Well-meaning YA adaptation makes personal coming-out issues as nonthreatening as possible for teenage auds
An LGBT movie for the “Glee” crowd (minus the musical numbers), “Geography Club” sports a clever concept but also a built-in marketing problem: A group of high schoolers choose the nerdiest name possible for their new club, hoping their homophobic classmates won’t realize it’s really a front for the school’s first Gay-Straight Alliance. But given the clunky title, how to message what this well-meaning meller is really about to its target audience? It helps that this kinda-corny acceptance-oriented pic was adapted from a book series, which means self-questioning teens should be able to sniff it out now that it’s available on DVD.
Directed in that semi-frank, mostly square ABC Family style by first-timer Gary Entin (whose twin brother Edmund penned the script), the feature retains just enough of novelist Brent Hartinger’s no-nonsense style (think Judy Bloom for queer readers) to give it cred.

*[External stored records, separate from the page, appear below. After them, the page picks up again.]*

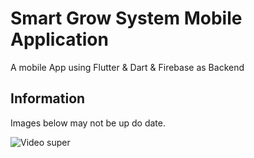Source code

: # Smart Grow System Mobile Application

A mobile App using Flutter & Dart & Firebase as Backend

## Information

Images below may not be up do date.




![Video super](images/app.webp)
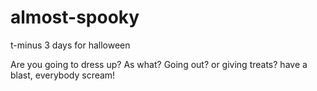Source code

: # almost-spooky
t-minus 3 days for halloween 

Are you going to dress up?
As what? 
Going out? or giving treats? 
have a blast, everybody scream! 

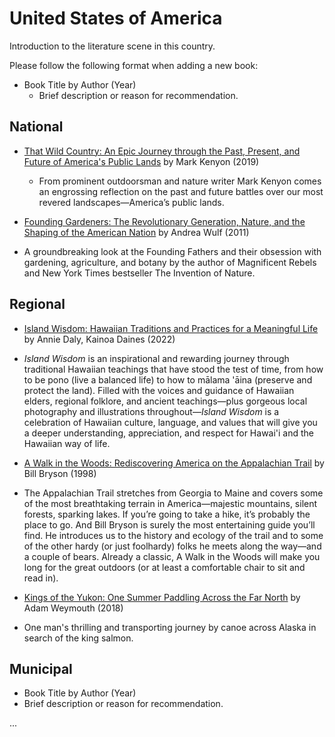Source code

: # United States of America

Introduction to the literature scene in this country.

Please follow the following format when adding a new book:

- Book Title by Author (Year)  
   - Brief description or reason for recommendation.

## National

- [That Wild Country: An Epic Journey through the Past, Present, and Future of America's Public Lands](https://www.goodreads.com/book/show/53043941-that-wild-country) by Mark Kenyon (2019)  
   - From prominent outdoorsman and nature writer Mark Kenyon comes an engrossing reflection on the past and future battles over our most revered landscapes—America’s public lands.

- [Founding Gardeners: The Revolutionary Generation, Nature, and the Shaping of the American Nation](https://www.goodreads.com/book/show/8770487-founding-gardeners) by Andrea Wulf (2011)
- A groundbreaking look at the Founding Fathers and their obsession with gardening, agriculture, and botany by the author of Magnificent Rebels and New York Times bestseller The Invention of Nature. 

## Regional

- [Island Wisdom: Hawaiian Traditions and Practices for a Meaningful Life](https://www.goodreads.com/book/show/63135156-island-wisdom) by Annie Daly, Kainoa Daines (2022)
- *Island Wisdom* is an inspirational and rewarding journey through traditional Hawaiian teachings that have stood the test of time, from how to be pono (live a balanced life) to how to mālama 'āina (preserve and protect the land). Filled with the voices and guidance of Hawaiian elders, regional folklore, and ancient teachings—plus gorgeous local photography and illustrations throughout—*Island Wisdom* is a celebration of Hawaiian culture, language, and values that will give you a deeper understanding, appreciation, and respect for Hawai'i and the Hawaiian way of life.

- [A Walk in the Woods: Rediscovering America on the Appalachian Trail](https://www.goodreads.com/book/show/9791.A_Walk_in_the_Woods) by Bill Bryson (1998)
- The Appalachian Trail stretches from Georgia to Maine and covers some of the most breathtaking terrain in America—majestic mountains, silent forests, sparking lakes. If you’re going to take a hike, it’s probably the place to go. And Bill Bryson is surely the most entertaining guide you’ll find. He introduces us to the history and ecology of the trail and to some of the other hardy (or just foolhardy) folks he meets along the way—and a couple of bears. Already a classic, A Walk in the Woods will make you long for the great outdoors (or at least a comfortable chair to sit and read in).

- [Kings of the Yukon: One Summer Paddling Across the Far North](https://www.goodreads.com/book/show/40068378-kings-of-the-yukon) by Adam Weymouth (2018)
- One man's thrilling and transporting journey by canoe across Alaska in search of the king salmon.

## Municipal

- Book Title by Author (Year)
- Brief description or reason for recommendation.

...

The story centers on an all-American teen named Russell Middlebrook (Cameron Deane Stewart), who’s “normal” in every way except the fact that he would rather date the quarterback than the school cheerleader. Lucky for him, the school football star (“90210’s” Justin Deeley) has been hanging out in the same gay chat rooms.
It’s interesting to note that the conflict here comes mostly from within, rather than from school bullies or inflexible parents, as each of the characters must decide whether to go public with his or her sexual orientation. While the misfit club members (we get anti-macho comic relief from “Glee’s” Alex Newell and dramatic energy from a heavily mascaraed Nikki Blonsky) debate whether to reveal the club’s true identity, Russell agonizes over whether he can stand to be in a closeted relationship with his jock b.f. Such discretion is not without its consequences, and also means having to go on a fake date with an incredibly forward girl from school (Disney Channel darling Meaghan Martin).

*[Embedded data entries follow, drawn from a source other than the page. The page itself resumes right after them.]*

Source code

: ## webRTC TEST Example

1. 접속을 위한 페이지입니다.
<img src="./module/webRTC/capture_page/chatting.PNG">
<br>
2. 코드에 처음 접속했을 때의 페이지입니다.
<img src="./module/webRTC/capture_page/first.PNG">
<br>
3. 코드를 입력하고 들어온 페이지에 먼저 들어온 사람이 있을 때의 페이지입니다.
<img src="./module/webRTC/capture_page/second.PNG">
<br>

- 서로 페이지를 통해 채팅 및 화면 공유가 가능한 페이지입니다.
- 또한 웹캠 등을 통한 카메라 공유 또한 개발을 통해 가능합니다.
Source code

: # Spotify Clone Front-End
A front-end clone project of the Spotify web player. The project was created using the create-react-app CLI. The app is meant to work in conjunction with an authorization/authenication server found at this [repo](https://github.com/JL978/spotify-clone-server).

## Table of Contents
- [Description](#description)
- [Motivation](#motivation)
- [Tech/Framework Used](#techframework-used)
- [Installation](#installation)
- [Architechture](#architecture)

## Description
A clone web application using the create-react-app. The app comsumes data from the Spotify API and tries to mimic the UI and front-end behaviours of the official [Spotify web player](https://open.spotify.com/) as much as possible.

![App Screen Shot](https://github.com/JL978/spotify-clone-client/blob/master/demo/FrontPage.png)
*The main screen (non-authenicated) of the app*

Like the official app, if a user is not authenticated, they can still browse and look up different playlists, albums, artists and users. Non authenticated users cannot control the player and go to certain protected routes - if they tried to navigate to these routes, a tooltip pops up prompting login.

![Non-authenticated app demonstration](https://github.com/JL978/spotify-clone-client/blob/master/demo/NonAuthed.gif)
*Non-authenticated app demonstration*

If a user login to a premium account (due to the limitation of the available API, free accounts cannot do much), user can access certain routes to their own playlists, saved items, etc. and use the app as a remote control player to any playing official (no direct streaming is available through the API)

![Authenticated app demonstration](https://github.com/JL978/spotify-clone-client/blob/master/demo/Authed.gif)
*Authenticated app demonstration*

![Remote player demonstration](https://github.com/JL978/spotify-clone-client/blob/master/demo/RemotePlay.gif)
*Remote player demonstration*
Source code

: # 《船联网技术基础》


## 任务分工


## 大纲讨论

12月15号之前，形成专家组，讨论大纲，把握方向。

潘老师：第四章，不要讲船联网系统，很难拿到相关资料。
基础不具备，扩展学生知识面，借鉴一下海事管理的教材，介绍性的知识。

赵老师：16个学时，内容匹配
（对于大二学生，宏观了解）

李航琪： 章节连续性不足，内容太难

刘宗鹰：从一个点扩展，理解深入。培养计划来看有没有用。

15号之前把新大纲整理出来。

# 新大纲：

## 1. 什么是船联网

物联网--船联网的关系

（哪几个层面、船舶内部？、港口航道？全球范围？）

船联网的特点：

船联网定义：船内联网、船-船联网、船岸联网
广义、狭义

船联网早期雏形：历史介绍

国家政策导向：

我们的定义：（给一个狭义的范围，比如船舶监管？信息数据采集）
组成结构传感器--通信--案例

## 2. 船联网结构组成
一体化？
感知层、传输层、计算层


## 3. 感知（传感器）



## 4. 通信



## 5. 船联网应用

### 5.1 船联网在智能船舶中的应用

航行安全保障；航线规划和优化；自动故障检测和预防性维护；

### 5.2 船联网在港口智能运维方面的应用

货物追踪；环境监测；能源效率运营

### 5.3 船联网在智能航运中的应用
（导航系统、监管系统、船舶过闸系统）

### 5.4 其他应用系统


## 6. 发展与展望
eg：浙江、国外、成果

Overlit so it looks more like television than “Twilight,” the film doesn’t shy away from same-sex kissing or talk of experimenting with more advanced bases, but it also avoids the somewhat lecherous vibe of more adult-oriented coming-out movies. The idea here isn’t to titillate with tawdry teen hormones, but to offer an outlet for all that mental distress young people take on while trying to find their place in the world. To that end, the comic relief goes a long way, with Ana Gasteyer working overtime to amuse as the school’s daffy sex-ed teacher.